- _Work instructions_: Using the listing below, copy exactly the lines from the one containing "implementation 'androidx.core:core-ktx:1.7.0'" to the one containing "RxJava2 support for Room", both lines included, and no others.

- _Source information_:

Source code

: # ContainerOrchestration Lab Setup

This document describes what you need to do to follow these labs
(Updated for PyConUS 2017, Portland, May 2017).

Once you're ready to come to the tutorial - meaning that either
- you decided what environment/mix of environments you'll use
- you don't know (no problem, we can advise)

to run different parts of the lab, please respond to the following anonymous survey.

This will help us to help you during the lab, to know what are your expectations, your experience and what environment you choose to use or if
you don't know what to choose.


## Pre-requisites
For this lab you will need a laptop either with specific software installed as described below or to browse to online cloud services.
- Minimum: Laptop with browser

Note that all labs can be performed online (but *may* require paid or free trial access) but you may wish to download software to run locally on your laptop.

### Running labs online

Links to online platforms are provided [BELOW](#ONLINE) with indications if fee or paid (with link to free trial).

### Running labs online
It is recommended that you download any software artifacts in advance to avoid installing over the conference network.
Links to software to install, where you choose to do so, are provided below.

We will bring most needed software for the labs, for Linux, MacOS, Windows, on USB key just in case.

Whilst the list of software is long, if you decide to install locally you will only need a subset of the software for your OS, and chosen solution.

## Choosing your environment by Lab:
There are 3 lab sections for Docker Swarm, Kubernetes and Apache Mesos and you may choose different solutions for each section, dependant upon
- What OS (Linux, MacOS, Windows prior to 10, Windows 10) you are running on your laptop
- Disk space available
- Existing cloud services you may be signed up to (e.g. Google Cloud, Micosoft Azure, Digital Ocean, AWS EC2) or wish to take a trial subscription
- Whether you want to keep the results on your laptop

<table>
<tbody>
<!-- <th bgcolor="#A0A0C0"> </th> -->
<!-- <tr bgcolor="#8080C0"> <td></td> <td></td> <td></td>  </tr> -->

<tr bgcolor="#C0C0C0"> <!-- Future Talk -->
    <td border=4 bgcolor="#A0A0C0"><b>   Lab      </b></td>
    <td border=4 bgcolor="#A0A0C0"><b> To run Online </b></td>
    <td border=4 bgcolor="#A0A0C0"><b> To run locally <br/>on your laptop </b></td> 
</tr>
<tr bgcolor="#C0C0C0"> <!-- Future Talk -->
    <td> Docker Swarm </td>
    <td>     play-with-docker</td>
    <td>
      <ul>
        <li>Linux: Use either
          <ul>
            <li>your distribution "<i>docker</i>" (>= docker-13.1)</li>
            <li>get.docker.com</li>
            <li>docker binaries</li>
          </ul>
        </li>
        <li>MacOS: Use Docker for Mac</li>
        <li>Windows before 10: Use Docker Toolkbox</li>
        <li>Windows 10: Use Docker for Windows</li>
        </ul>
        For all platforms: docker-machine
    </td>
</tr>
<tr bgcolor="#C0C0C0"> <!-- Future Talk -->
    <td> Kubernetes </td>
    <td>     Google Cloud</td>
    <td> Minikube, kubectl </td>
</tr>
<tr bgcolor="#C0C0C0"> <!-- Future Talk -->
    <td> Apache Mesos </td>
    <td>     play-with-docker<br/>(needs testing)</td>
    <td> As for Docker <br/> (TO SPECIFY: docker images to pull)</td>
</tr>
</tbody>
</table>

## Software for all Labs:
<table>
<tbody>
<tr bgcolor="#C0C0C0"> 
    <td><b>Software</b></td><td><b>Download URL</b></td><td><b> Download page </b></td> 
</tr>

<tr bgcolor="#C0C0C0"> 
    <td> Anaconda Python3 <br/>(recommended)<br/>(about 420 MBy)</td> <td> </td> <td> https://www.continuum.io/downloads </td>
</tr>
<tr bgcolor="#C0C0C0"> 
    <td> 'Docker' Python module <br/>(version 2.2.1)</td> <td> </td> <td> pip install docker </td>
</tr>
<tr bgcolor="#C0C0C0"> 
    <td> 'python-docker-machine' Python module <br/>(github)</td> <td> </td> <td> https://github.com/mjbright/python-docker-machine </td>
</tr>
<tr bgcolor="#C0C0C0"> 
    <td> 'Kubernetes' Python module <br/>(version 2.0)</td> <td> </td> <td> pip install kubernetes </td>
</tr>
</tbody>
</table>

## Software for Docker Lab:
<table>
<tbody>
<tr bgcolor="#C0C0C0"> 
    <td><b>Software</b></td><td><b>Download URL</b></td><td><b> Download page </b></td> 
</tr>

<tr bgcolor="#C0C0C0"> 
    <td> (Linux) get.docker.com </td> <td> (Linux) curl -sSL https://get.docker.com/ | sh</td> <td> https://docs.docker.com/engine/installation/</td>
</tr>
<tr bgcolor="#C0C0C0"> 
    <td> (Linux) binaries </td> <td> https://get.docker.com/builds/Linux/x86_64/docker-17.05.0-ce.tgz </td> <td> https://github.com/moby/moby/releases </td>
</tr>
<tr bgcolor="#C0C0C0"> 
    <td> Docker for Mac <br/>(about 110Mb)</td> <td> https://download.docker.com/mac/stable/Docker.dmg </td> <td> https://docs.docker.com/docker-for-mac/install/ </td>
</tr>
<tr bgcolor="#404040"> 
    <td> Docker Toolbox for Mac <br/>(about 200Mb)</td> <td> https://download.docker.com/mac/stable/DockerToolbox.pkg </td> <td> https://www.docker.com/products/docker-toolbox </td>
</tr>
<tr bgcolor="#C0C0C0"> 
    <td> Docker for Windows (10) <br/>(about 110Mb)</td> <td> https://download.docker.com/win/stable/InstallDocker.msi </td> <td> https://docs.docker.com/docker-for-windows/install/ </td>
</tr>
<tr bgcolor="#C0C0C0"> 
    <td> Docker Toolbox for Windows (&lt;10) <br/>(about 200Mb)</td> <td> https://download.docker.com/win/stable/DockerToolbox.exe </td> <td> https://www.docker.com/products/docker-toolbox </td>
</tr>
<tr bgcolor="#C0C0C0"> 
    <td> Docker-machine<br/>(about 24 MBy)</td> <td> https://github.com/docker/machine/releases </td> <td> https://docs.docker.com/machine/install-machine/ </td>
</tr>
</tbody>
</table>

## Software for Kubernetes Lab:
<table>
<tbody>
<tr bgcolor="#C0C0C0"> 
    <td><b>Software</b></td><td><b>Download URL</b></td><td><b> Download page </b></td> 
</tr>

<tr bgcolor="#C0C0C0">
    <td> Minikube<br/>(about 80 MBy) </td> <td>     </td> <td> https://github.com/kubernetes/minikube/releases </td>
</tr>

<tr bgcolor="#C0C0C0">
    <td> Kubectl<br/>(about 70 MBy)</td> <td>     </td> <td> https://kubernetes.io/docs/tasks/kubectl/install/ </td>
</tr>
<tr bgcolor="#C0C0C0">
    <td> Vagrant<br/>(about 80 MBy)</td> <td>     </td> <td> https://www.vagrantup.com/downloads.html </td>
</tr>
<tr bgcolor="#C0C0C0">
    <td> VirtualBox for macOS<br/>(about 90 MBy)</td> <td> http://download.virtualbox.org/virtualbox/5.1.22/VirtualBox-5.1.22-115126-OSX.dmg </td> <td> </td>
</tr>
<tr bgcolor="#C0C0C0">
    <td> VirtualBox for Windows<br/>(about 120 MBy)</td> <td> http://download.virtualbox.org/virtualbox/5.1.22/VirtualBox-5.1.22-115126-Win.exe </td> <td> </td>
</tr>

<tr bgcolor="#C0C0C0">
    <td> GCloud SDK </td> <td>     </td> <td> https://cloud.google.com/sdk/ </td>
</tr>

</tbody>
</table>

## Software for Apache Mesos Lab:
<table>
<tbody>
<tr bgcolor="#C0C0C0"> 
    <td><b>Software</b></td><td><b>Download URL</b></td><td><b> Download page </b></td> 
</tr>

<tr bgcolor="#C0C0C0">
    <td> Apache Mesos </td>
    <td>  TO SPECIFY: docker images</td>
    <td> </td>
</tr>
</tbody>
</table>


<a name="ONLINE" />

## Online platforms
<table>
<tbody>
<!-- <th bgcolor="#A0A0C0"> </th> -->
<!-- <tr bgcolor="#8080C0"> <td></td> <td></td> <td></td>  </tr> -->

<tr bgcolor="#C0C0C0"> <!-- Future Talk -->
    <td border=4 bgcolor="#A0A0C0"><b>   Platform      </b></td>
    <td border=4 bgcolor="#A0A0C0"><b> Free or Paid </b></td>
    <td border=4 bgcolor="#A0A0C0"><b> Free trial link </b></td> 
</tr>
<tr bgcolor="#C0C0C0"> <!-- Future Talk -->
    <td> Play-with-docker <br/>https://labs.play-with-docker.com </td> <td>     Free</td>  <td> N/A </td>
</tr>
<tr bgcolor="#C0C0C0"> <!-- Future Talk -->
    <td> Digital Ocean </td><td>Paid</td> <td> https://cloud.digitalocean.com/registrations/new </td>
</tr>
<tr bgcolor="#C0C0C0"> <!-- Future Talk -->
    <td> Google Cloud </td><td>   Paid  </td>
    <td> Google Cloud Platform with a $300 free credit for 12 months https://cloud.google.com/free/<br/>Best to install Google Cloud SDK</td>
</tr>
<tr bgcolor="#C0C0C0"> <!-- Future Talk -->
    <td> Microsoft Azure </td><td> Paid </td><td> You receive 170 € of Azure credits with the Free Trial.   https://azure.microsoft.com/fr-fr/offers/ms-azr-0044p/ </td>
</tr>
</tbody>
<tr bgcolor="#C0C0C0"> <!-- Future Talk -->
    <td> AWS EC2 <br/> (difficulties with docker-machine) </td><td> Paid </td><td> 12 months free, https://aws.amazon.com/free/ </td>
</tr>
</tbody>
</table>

==

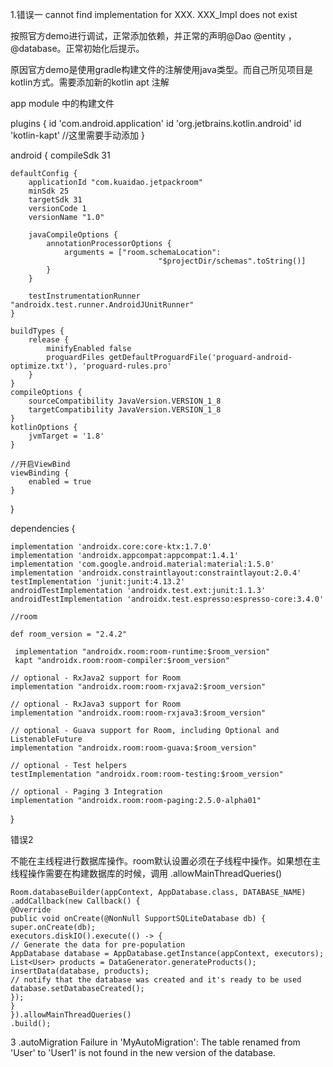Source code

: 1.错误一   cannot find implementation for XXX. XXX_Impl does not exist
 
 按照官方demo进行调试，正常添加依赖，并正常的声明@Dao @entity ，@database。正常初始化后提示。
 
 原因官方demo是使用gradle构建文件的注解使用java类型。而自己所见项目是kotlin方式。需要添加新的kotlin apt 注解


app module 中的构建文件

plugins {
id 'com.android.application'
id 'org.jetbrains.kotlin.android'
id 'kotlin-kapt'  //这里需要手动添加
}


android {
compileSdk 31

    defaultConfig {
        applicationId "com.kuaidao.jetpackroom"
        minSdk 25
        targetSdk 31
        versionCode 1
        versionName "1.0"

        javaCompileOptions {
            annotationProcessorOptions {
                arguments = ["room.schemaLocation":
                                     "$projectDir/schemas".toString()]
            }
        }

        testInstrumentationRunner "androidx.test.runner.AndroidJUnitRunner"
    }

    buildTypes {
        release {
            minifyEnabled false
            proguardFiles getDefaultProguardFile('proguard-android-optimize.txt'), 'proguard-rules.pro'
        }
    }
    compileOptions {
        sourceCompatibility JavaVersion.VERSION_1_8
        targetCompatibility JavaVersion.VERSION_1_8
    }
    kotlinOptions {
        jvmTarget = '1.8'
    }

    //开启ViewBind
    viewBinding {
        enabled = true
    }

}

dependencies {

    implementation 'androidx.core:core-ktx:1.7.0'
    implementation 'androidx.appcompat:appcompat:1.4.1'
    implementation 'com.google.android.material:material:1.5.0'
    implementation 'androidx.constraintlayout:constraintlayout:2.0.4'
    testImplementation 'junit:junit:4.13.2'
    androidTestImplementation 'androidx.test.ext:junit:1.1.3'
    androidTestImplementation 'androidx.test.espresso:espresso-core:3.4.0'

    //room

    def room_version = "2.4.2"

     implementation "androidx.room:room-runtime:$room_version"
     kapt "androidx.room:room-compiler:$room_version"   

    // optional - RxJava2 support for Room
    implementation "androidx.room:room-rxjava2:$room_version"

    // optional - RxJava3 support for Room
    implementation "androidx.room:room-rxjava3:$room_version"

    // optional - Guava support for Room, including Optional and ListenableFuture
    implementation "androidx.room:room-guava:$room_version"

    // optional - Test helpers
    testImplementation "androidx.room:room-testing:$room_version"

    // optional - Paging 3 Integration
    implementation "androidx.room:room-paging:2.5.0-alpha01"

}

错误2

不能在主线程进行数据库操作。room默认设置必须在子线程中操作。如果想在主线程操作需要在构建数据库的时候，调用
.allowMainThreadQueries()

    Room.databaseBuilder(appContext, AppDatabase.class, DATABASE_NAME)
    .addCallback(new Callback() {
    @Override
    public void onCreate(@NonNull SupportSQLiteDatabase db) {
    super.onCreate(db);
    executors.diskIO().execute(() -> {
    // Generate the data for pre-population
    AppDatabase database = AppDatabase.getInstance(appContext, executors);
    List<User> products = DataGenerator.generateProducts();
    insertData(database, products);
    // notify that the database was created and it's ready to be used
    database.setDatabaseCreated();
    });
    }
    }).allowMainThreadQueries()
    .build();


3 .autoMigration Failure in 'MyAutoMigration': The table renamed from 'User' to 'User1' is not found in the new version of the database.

- _Task solution_:
    implementation 'androidx.core:core-ktx:1.7.0'
    implementation 'androidx.appcompat:appcompat:1.4.1'
    implementation 'com.google.android.material:material:1.5.0'
    implementation 'androidx.constraintlayout:constraintlayout:2.0.4'
    testImplementation 'junit:junit:4.13.2'
    androidTestImplementation 'androidx.test.ext:junit:1.1.3'
    androidTestImplementation 'androidx.test.espresso:espresso-core:3.4.0'

    //room

    def room_version = "2.4.2"

     implementation "androidx.room:room-runtime:$room_version"
     kapt "androidx.room:room-compiler:$room_version"   

    // optional - RxJava2 support for Room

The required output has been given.